So far you have received some really good advice. Since you have ruled out hiring a guide to teach you crevasse rescue, you can certainly do the self taught thing. Someone mentioned finding partners to take you up. If
you can find a qualified
climber who is willing to take you up, you are golden. My experience is that the climbers who are qualified are not interested in doing the standard routes, and the climbers who are interested in doing the standard routes lack experience.
You can reasonably teach yourselves glacier travel and crevasse rescue if you dedicate yourself to research and practice. FOTH
, as mentioned, is pretty basic but still has good info. Andy Selter's book, Glacier Travel and Crevasse Rescue
goes into more detail.
Get your partners together and practice one skill a day until you have it down cold. Hang a rope from a tree or a cliff and practice prussiking with the rope you plan on climbing on. You will dial in the diameter of the prussiks you need and the length of the prussiks.
You can hammer pickets into the campus lawn (tell anyone giving you grief you are doing physics research) and work out the mechanics of the various haul systems. Load up a duffel or backpack with weight to simulate a fallen climber. Rotate through so everyone has plenty of practice being on the end and the middle of the rope - the responsibilities are different. Obviously the real deal will compound the difficulties; rope jammed in the lip, crappy snow, weak anchors, etc.

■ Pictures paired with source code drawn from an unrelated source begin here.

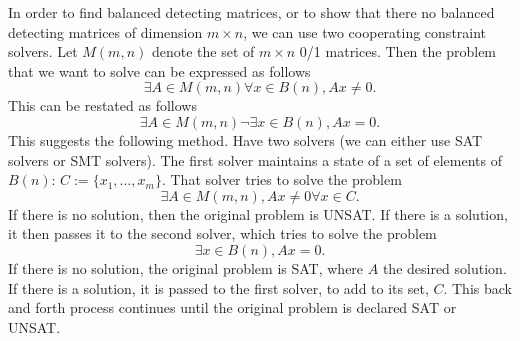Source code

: \documentclass{article}
\begin{document}
In order to find balanced detecting matrices, or to show that there no
balanced detecting matrices of dimension $m \times n$, we can use two
cooperating constraint solvers.  Let $M(m,n)$ denote the set of $m \times n$ 0/1
matrices.  Then the problem that we want to solve can be expressed as
follows
\begin{equation}
  \label{eq:logical}
  \exists A \in M(m,n) \forall x \in B(n), Ax \ne 0.
\end{equation}
This can be restated as follows
\begin{equation}
  \label{eq:logical:restate}
  \exists A \in M(m,n) \neg \exists x \in B(n), Ax = 0.
\end{equation}
This suggests the following method.  Have two solvers (we can either
use SAT solvers or SMT solvers).  The first solver maintains a state
of a set of elements of $B(n)$: $C:=\{x_1, \dots, x_m\}$.  That solver
tries to solve the problem
\begin{displaymath}
  \exists A \in M(m,n), Ax \ne 0 \forall x \in C.
\end{displaymath}
If there is no solution, then the original problem is UNSAT.  If there
is a solution, it then passes it to the second solver, which tries to
solve the problem
\begin{displaymath}
  \exists x \in B(n), A x = 0.
\end{displaymath}
If there is no solution, the original problem is SAT, where $A$ the
desired solution.  If there is a solution, it is passed to the first
solver, to add to its set, $C$.  This back and forth process continues
until the original problem is declared SAT or UNSAT.
\end{document}
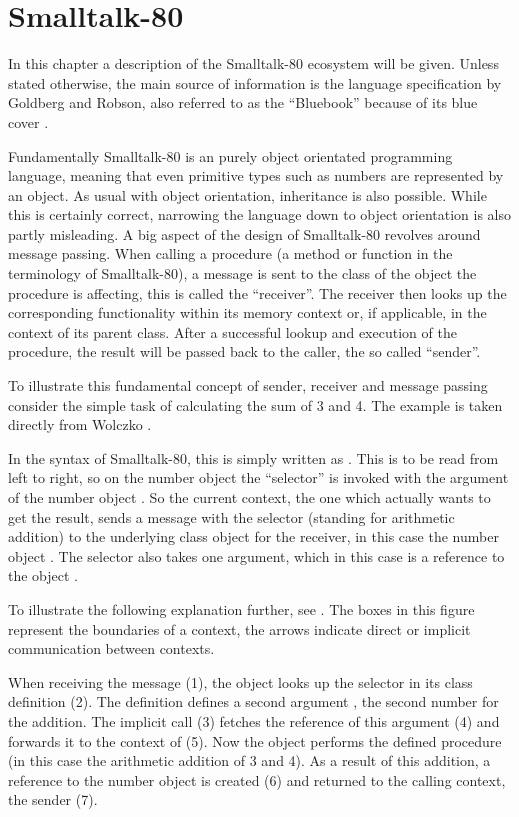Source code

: \chapter{Smalltalk-80}\label{cha:chapter3}
In this chapter a description of the Smalltalk-80 ecosystem will be given. 
Unless stated otherwise, the main source of information is the language specification by Goldberg and Robson, also referred to as the \enquote{Bluebook} because of its blue cover \cite{bluebook1983}.

Fundamentally Smalltalk-80 is an purely object orientated programming language, meaning that even primitive types such as numbers are represented by an object. 
As usual with object orientation, inheritance is also possible.
While this is certainly correct, narrowing the language down to object orientation is also partly misleading. 
A big aspect of the design of Smalltalk-80 revolves around message passing. 
When calling a procedure (a method or function in the terminology of Smalltalk-80), a message is sent to the class of the object the procedure is affecting, this is called the \enquote{receiver}.
The receiver then looks up the corresponding functionality within its memory context or, if applicable, in the context of its parent class.
After a successful lookup and execution of the procedure, the result will be passed back to the caller, the so called \enquote{sender}. 

To illustrate this fundamental concept of sender, receiver and message passing consider the simple task of calculating the sum of 3 and 4. 
The example is taken directly from Wolczko \cite{Wolczko1984}.

In the syntax of Smalltalk-80, this is simply written as .
This is to be read from left to right, so on the number object  the \enquote{selector} \stcode{+} is invoked with the argument of the number object .
So the current context, the one which actually wants to get the result, sends a message with the selector \stcode{+} (standing for arithmetic addition) to the underlying class object for the receiver, in this case the number object . 
The selector \stcode{+} also takes one argument, which in this case is a reference to the object . 

To illustrate the following explanation further, see . The boxes in this figure represent the boundaries of a context, the arrows indicate direct or implicit communication between contexts.

When receiving the message (1), the object  looks up the selector in its class definition (2). 
The definition defines a second argument , the second number for the addition. The implicit call (3) fetches the reference of this argument (4) and forwards it to the context of  (5).
Now the object  performs the defined procedure (in this case the arithmetic addition of 3 and 4). 
As a result of this addition, a reference to the number object  is created (6) and returned to the calling context, the sender (7). 

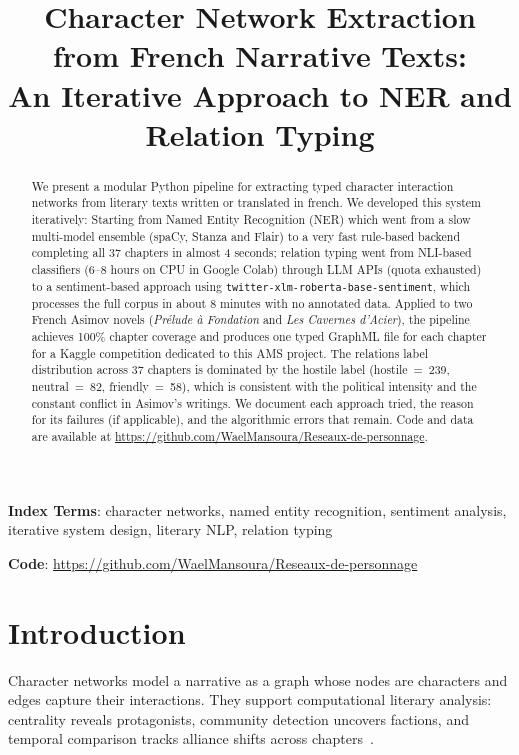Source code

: \documentclass[a4paper]{article}
\title{Character Network Extraction from French Narrative Texts:\\
An Iterative Approach to NER and Relation Typing}
\begin{document}
\maketitle

\begin{abstract}
We present a modular Python pipeline for extracting typed character interaction
networks from literary texts written or translated in french. We developed this system iteratively:
Starting from Named Entity Recognition (NER) which went from a slow multi-model ensemble (spaCy, Stanza and Flair) to a very fast rule-based backend completing all 37 chapters in almost 4
seconds; relation typing went from NLI-based classifiers (6--8 hours on CPU in Google Colab)
through LLM APIs (quota exhausted) to a sentiment-based approach using
\texttt{twitter-xlm-roberta-base-sentiment}, which processes the
full corpus in about 8 minutes with no annotated data.
Applied to two French Asimov novels (\textit{Prélude à Fondation} and
\textit{Les Cavernes d'Acier}), the pipeline achieves 100\% chapter coverage
and produces one typed GraphML file for each chapter for a Kaggle competition dedicated to this AMS project.
The relations label distribution across 37 chapters is dominated by the hostile label
(hostile~=~239, neutral~=~82, friendly~=~58), which is consistent with the political
intensity and the constant conflict in Asimov's writings.
We document each approach tried, the reason for its failures (if applicable), and the algorithmic
errors that remain.
Code and data are available at \url{https://github.com/WaelMansoura/Reseaux-de-personnage}.
\end{abstract}

\noindent\textbf{Index Terms}: character networks, named entity recognition,
sentiment analysis, iterative system design, literary NLP, relation typing

\noindent\textbf{Code}: \url{https://github.com/WaelMansoura/Reseaux-de-personnage}

\section{Introduction}

Character networks model a narrative as a graph whose nodes are characters
and edges capture their interactions. They support computational literary
analysis: centrality reveals protagonists, community detection uncovers
factions, and temporal comparison tracks alliance shifts across
chapters~\cite{Moretti2005,Bonato2016}.
\end{document}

Get out to the local ski hill and practice setting and testing anchors in snow of various consistencies. Practice with pickets, flukes, bollards as well as improvised deadmen like ski poles, buried stuff sacks filled with snow, even a heavy partner in a deep hole if the snow will hold nothing else. Plan for contingencies. What will you do if the rope is hopelessly stuck in the lip? Did you allow enough rope in the coils to drop down a free end after padding the lip? Test various systems and know what the strengths and limitations of each one is.
Plan to climb Baker before your trip to Rainier and run through your systems a few times including setting and testing anchors before making a summit attempt. This will give you practical experience with rope management, glacier navigation, exposure to similar climbing situations as well as some acclimatization.